*EXERCISE DESCRIPTION*.
Report how many lines below contain the word "current". Give only the number.

Segment Open

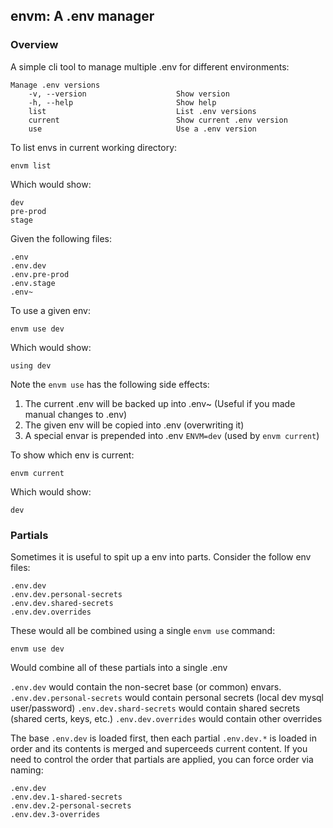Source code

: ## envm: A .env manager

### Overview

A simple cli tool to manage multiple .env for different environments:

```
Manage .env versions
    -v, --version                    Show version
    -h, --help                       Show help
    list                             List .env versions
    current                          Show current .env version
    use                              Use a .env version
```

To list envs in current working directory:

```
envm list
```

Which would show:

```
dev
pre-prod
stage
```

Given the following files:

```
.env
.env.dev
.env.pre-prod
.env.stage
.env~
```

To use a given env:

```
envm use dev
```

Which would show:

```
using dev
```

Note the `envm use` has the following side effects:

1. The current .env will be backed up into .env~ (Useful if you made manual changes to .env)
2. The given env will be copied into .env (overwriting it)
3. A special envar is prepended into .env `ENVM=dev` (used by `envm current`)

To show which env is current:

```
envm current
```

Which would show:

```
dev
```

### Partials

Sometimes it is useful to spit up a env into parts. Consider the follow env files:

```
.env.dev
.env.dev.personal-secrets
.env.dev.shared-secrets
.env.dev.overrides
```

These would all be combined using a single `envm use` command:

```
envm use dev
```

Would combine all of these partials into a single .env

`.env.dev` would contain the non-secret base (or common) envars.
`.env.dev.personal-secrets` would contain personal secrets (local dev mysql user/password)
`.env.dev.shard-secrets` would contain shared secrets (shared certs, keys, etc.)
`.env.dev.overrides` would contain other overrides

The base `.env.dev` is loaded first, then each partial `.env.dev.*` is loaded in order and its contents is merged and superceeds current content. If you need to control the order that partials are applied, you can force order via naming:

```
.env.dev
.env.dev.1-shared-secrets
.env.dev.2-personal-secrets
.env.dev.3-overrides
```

Segment Closed

*SOLUTION BELOW*.
7